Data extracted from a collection
————————
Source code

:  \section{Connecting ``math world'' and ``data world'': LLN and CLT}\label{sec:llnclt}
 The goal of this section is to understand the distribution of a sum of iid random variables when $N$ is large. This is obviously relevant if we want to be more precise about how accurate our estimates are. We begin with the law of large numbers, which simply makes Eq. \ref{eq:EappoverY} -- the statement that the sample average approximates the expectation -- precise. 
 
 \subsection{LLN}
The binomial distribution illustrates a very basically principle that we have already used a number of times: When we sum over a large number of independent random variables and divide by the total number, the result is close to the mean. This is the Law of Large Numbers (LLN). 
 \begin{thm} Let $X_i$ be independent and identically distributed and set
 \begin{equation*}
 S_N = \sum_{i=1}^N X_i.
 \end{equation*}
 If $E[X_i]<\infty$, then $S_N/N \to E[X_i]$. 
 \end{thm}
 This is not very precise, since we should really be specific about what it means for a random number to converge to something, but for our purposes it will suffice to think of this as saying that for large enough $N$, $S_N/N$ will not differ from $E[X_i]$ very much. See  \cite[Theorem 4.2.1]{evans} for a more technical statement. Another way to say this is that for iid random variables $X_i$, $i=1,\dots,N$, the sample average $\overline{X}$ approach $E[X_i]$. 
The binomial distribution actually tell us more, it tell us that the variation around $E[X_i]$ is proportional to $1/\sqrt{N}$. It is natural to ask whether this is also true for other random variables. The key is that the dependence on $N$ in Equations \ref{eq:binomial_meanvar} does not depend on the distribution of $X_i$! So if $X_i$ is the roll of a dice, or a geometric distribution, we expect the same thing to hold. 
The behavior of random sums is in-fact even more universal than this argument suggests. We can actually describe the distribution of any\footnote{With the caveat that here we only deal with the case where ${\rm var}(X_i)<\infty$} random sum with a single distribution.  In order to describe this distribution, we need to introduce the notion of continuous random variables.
————————
THE TASK >>
Check the entries above line by line and return each one containing the word "sample".

RESULT OF THIS TASK >>
 The goal of this section is to understand the distribution of a sum of iid random variables when $N$ is large. This is obviously relevant if we want to be more precise about how accurate our estimates are. We begin with the law of large numbers, which simply makes Eq. \ref{eq:EappoverY} -- the statement that the sample average approximates the expectation -- precise. 
 This is not very precise, since we should really be specific about what it means for a random number to converge to something, but for our purposes it will suffice to think of this as saying that for large enough $N$, $S_N/N$ will not differ from $E[X_i]$ very much. See  \cite[Theorem 4.2.1]{evans} for a more technical statement. Another way to say this is that for iid random variables $X_i$, $i=1,\dots,N$, the sample average $\overline{X}$ approach $E[X_i]$. 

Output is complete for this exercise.